Action item:
Locate the line that contains "a. 可靠数据传输：如TCP是可靠的，UDP是不可靠的". Copy it and every following line through the end of the records, exactly, and include nothing else.

Data section:
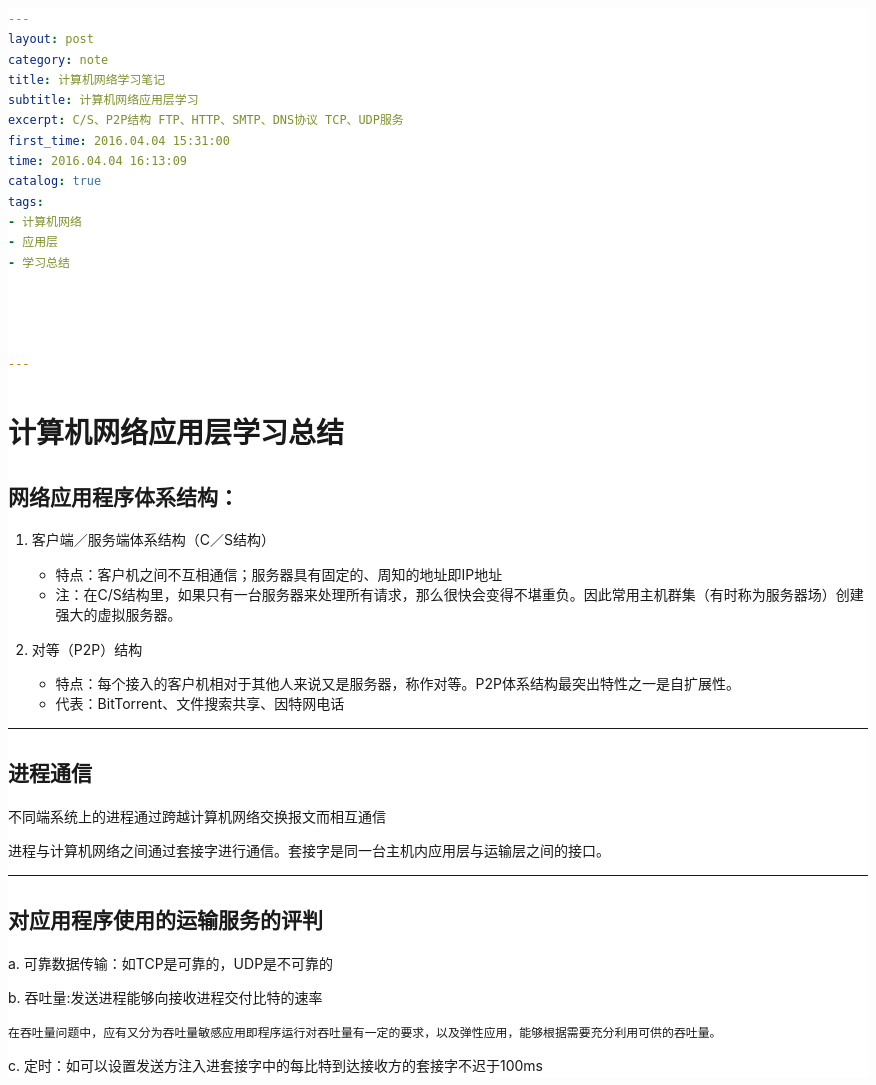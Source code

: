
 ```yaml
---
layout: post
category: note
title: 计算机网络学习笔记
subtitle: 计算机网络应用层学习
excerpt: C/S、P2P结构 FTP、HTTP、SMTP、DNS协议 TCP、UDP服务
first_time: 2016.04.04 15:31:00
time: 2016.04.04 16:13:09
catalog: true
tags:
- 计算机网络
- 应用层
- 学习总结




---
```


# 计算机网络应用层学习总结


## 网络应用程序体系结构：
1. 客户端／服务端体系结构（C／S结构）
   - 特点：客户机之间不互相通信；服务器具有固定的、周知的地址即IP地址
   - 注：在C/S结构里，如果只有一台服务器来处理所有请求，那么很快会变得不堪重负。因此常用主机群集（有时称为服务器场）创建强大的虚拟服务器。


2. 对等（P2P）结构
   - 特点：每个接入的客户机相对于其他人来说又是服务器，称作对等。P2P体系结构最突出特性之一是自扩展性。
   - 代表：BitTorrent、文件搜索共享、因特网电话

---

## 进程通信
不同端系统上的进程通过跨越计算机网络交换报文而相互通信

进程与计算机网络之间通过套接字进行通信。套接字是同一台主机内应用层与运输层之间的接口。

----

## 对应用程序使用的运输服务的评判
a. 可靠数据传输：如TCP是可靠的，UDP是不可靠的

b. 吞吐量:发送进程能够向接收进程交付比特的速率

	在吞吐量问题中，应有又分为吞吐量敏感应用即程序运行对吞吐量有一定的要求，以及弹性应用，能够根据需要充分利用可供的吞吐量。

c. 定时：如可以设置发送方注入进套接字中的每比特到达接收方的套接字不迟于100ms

Response to the exercise:
a. 可靠数据传输：如TCP是可靠的，UDP是不可靠的

b. 吞吐量:发送进程能够向接收进程交付比特的速率

	在吞吐量问题中，应有又分为吞吐量敏感应用即程序运行对吞吐量有一定的要求，以及弹性应用，能够根据需要充分利用可供的吞吐量。

c. 定时：如可以设置发送方注入进套接字中的每比特到达接收方的套接字不迟于100ms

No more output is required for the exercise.